I am using this technique to capture audio at 8000 and run FFT on it to get the level in the bins and then display it on a LED matrix. (looks cool). The limit for me is the time it takes to do FFT on the M3 core. But it seems that your speed would be limited by the size of the buffer. (I also ran out of RAM, the FFT needs some arrays.).

The one comment I will make about the technique of getting an interrupt every 62.5 uS on a system like the Particle which is running a small OS. Your code may not run a deterministic time after the actual interrupt due to higher priority interrupts and the system disabling interrupts when it needs to do things, This results in jitter in your sample. This technique is much better suited to an bare-metal system where you have control of the priorities of interrupts and when they get disabled or not.

The technique I described does suffer from this issue. In fact what I did in the interrupt was to set a flag that the loop code checked and when set the loop code would process that half of the buffer that was ready. Then it would clear the flag. If the interrupt ever got a buffer full interrupt and the next buffer flag wasn’t clear it marked an overrun.

anyway I have some test code that does exactly what I described, that I can put up somewhere if you would like to see it.

Michael

2 Likes

@mishafarms, great suggestions! Posting your code would be great. Do you have a repo on github?
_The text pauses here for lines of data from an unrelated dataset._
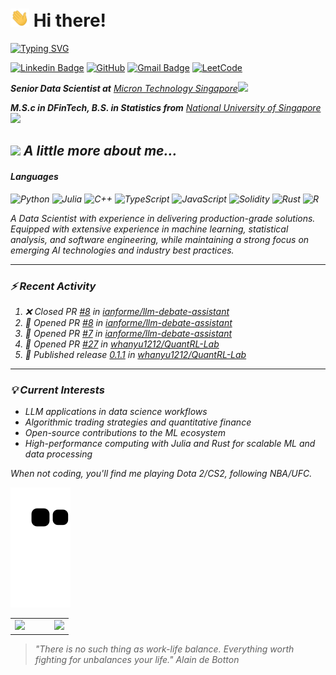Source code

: <h1> <img src="./pictures/wave.gif" width="30">&nbsp;Hi there! </h1>
<!-- <img src="./pictures/github-header-image.png" width="100%"> -->
<a href="https://git.io/typing-svg"><img src="https://readme-typing-svg.demolab.com?font=Fira+Code&pause=1000&multiline=true&random=false&width=435&height=100&lines=An+experienced+data+scientist;Always+learning+new+things" alt="Typing SVG" /></a>

[![Linkedin Badge](https://img.shields.io/badge/linkedin-%230077B5.svg?style=for-the-badge&logo=linkedin&logoColor=white)](https://www.linkedin.com/in/hanyu-wu-6a610b165/) [![GitHub](https://img.shields.io/badge/github-%23121011.svg?style=for-the-badge&logo=github&logoColor=white)](https://github.com/whanyu1212/) [![Gmail Badge](https://img.shields.io/badge/Gmail-D14836?style=for-the-badge&logo=gmail&logoColor=white)](mailto:whanyu47@gmail.com/) [![LeetCode](https://img.shields.io/badge/LeetCode-000000?style=for-the-badge&logo=LeetCode&logoColor=#d16c06)](https://leetcode.com/whanyu1212/)

<p><em><strong>Senior Data Scientist at</strong> <a href="https://sg.micron.com/">Micron Technology Singapore</a><img src="https://media.giphy.com/media/WUlplcMpOCEmTGBtBW/giphy.gif" width="30">
<p><em><strong>M.S.c in DFinTech, B.S. in Statistics from</strong> <a href="https://nus.edu.sg/">National University of Singapore</a><img src="https://media.giphy.com/media/fYSnHlufseco8Fh93Z/giphy.gif" width="30">

## <img src="https://media.giphy.com/media/v1.Y2lkPTc5MGI3NjExdGZhaHR0cWl1NHlkbms1OThldXVtMzNyNXN4dTJsendsNG9jcm0weSZlcD12MV9pbnRlcm5hbF9naWZfYnlfaWQmY3Q9Zw/LHZyixOnHwDDy/giphy.gif" width="50"> A little more about me...

#### Languages

![Python](https://img.shields.io/badge/python-3670A0?style=for-the-badge&logo=python&logoColor=ffdd54) ![Julia](https://img.shields.io/badge/-Julia-9558B2?style=for-the-badge&logo=julia&logoColor=white) ![C++](https://img.shields.io/badge/c++-%2300599C.svg?style=for-the-badge&logo=c%2B%2B&logoColor=white) ![TypeScript](https://img.shields.io/badge/typescript-%23007ACC.svg?style=for-the-badge&logo=typescript&logoColor=white) ![JavaScript](https://img.shields.io/badge/javascript-%23323330.svg?style=for-the-badge&logo=javascript&logoColor=%23F7DF1E) ![Solidity](https://img.shields.io/badge/Solidity-%23363636.svg?style=for-the-badge&logo=solidity&logoColor=white) ![Rust](https://img.shields.io/badge/rust-%23000000.svg?style=for-the-badge&logo=rust&logoColor=white) ![R](https://img.shields.io/badge/r-%23276DC3.svg?style=for-the-badge&logo=r&logoColor=white)

A Data Scientist with experience in delivering production-grade solutions. Equipped with extensive experience in machine learning, statistical analysis, and software engineering, while maintaining a strong focus on emerging AI technologies and industry best practices.

---

### ⚡ Recent Activity
<!--START_SECTION:activity-->
1. ❌ Closed PR [#8](undefined) in [ianforme/llm-debate-assistant](https://github.com/ianforme/llm-debate-assistant)
2. 💪 Opened PR [#8](undefined) in [ianforme/llm-debate-assistant](https://github.com/ianforme/llm-debate-assistant)
3. 💪 Opened PR [#7](undefined) in [ianforme/llm-debate-assistant](https://github.com/ianforme/llm-debate-assistant)
4. 💪 Opened PR [#27](undefined) in [whanyu1212/QuantRL-Lab](https://github.com/whanyu1212/QuantRL-Lab)
5. 🚀 Published release [0.1.1](https://github.com/whanyu1212/QuantRL-Lab/releases/tag/v0.1.1) in [whanyu1212/QuantRL-Lab](https://github.com/whanyu1212/QuantRL-Lab)
<!--END_SECTION:activity-->

---

### 💡 Current Interests
- LLM applications in data science workflows  
- Algorithmic trading strategies and quantitative finance  
- Open-source contributions to the ML ecosystem  
- High-performance computing with Julia and Rust for scalable ML and data processing 


When not coding, you'll find me playing Dota 2/CS2, following NBA/UFC.

<!-- GitHub Contribution Snake -->
<a href="https://github.com/whanyu1212#gh-light-mode-only" align="center">
  <img alt="GitHub Snake Light" src="https://github.com/whanyu1212/whanyu1212/raw/snake/github-contribution-grid-snake.svg#gh-light-mode-only" />
</a>

<table>
  <tr>
    <td><img src="https://streak-stats.demolab.com/?user=whanyu1212" /></td>
    <td>&nbsp;&nbsp;&nbsp;&nbsp;&nbsp;</td> <!-- Spacing between images -->
    <td><img src="https://github-readme-stats.vercel.app/api?username=whanyu1212" /></td>
  </tr>
</table>



<!-- [![GitHub Streak](https://streak-stats.demolab.com/?user=whanyu1212)](https://git.io/streak-stats)
[![Hanyu's GitHub stats](https://github-readme-stats.vercel.app/api?username=whanyu1212)](https://github.com/whanyu1212/github-readme-stats) -->

> "There is no such thing as work-life balance. Everything worth fighting for unbalances your life." Alain de Botton

<!--
**whanyu1212/whanyu1212** is a ✨ _special_ ✨ repository because its `README.md` (this file) appears on your GitHub profile.

Here are some ideas to get you started:

- 🔭 I’m currently working on ...
- 🌱 I’m currently learning ...
- 👯 I’m looking to collaborate on ...
- 🤔 I’m looking for help with ...
- 💬 Ask me about ...
- 📫 How to reach me: ...
- 😄 Pronouns: ...
- ⚡ Fun fact: ...
-->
I just put this code up at https://github.com/mishafarms/Photon_audio.git

One small comment. This code was written a little while ago and I did not know or the technique for overloading the interrupts was not available so the taking over the interrupt was not done in a clean way. If I were updating this code, I would change the way I dealt with this.

Michael

1 Like

I did the sampling in hardware using the ADC, hardware timer and DMA, storing the samples in RAM at precise intervals without using the main CPU, as well. It’s very efficient and my example works at a 32000 Hz sample rate with 16-bit samples and streams the data out by TCP in real time to a node.js server, which writes out wav files.

I mentioned this in another thread, but I thought I’d mentioned it again in case someone finds this thread in search instead.

1 Like

@rickkas7 - Hi Rick - I did have a look at your code and whilst I cannot follow all of it (particularly the processor specific stuff (primarily because I am not so familiar with the ports/registers etc on the STM)) It looks great - studying the STM reference manual is in volume 7 of my TO-Do list! I did have one question. Currently if I Issue an analogRead I can get a 12 bit value back - your code however seems to get a 16 bit value - I am interested (if you know) why the difference between the photon implementation and what the hardware is capable of?

@mishafarms - Hi Michael, I will take great pleasure in looking at your code - thanks for that!

Stan

No, the hardware only supports 12-bits of ADC. The hardware writes the 12-bit samples into 16-bit words. I configured mine to be left-justified, so the 4 least significant bits are 0.

ADC_InitStructure.ADC_DataAlign = ADC_DataAlign_Left;

You can also configure it as ADC_DataAlign_Right, where each 16-bit value will be 0-4095 instead.

2 Likes

@rickkas7 - Ahh - so that is the issue - I cannot read properly :frowning:

Thanks for clearing up my confusion.